ABSTRACT
A successful and effective evacuation procedure is essential to ensure safety in underground environments during a fire event. As such the design of metro tunnels and stations should be made to efficiently minimizing possible consequences to the users.
The main aim is to ensure that a tenable environment remains in place during the evacuation, until the last user of the underground place reaches a safe place. This is achieved through a performance-based risk assessment, combining fire dynamics simulation and passenger evacuation analysis. The risk is evaluated using the fractional effective dose (FED) assessed in the users for the required evacuation time, given a set of critical fire scenarios that are balanced between the worst and the most probable condition. Safety standards enforced worldwide (e.g. NFPA 130), do not provide specific guidance regarding the selection of fire size, fire duration or burning materials, of critical scenarios.

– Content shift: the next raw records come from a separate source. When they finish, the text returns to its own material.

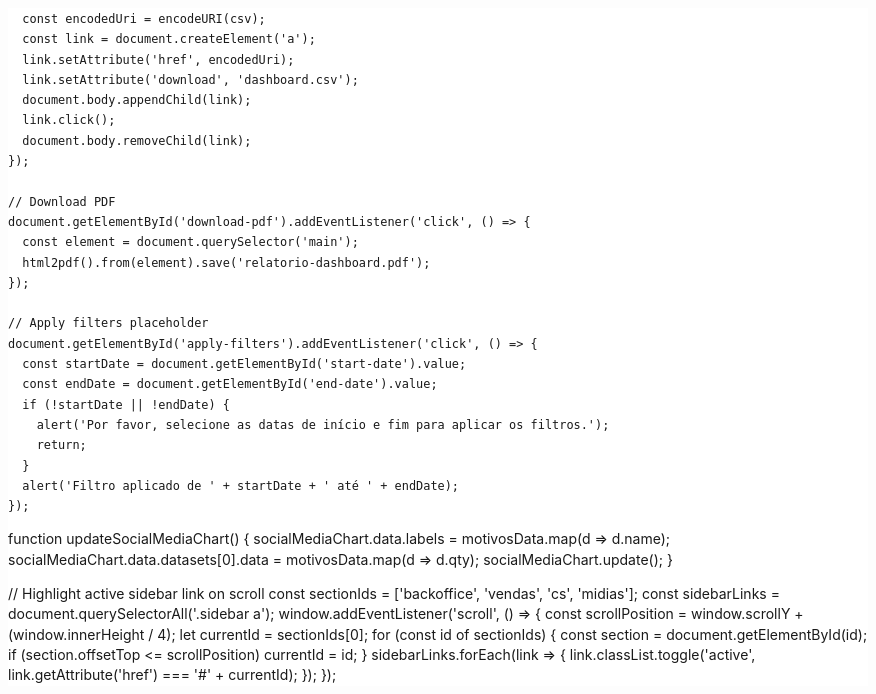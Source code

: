       const encodedUri = encodeURI(csv);
      const link = document.createElement('a');
      link.setAttribute('href', encodedUri);
      link.setAttribute('download', 'dashboard.csv');
      document.body.appendChild(link);
      link.click();
      document.body.removeChild(link);
    });

    // Download PDF
    document.getElementById('download-pdf').addEventListener('click', () => {
      const element = document.querySelector('main');
      html2pdf().from(element).save('relatorio-dashboard.pdf');
    });

    // Apply filters placeholder
    document.getElementById('apply-filters').addEventListener('click', () => {
      const startDate = document.getElementById('start-date').value;
      const endDate = document.getElementById('end-date').value;
      if (!startDate || !endDate) {
        alert('Por favor, selecione as datas de início e fim para aplicar os filtros.');
        return;
      }
      alert('Filtro aplicado de ' + startDate + ' até ' + endDate);
    });

    
function updateSocialMediaChart() {
  socialMediaChart.data.labels = motivosData.map(d => d.name);
  socialMediaChart.data.datasets[0].data = motivosData.map(d => d.qty);
  socialMediaChart.update();
}


// Highlight active sidebar link on scroll
    const sectionIds = ['backoffice', 'vendas', 'cs', 'midias'];
    const sidebarLinks = document.querySelectorAll('.sidebar a');
    window.addEventListener('scroll', () => {
      const scrollPosition = window.scrollY + (window.innerHeight / 4);
      let currentId = sectionIds[0];
      for (const id of sectionIds) {
        const section = document.getElementById(id);
        if (section.offsetTop <= scrollPosition) currentId = id;
      }
      sidebarLinks.forEach(link => {
        link.classList.toggle('active', link.getAttribute('href') === '#' + currentId);
      });
    });
  </script>
</body>
</html>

This paper defines the detailed critical fire scenarios, after the examination of relevant fire scenarios selected from the whole spectrum of scenarios. These critical fire scenarios are used in the combined fire dynamic and evacuation analysis of a metro train that catches fire and stops in a tunnel. The risk level of the tunnel section geometry for two metro tunnel sections, is initially presented, based on the FDS results. Through the coupled evacuation analysis, the evacuation performance for the two tunnel sections is assessed, based on the fractional effective dose of toxicity, that occupants receive during the evacuation procedure. The number of evacuees affected by the fire products and the level of the fire effect is presented. According to the results of the current paper, the single tunnel section presents significantly higher risk, comparing to the double tunnel, as 30% to 95% of the whole population becomes unable to continue the evacuation procedure by themselves, depending on the fire scenario.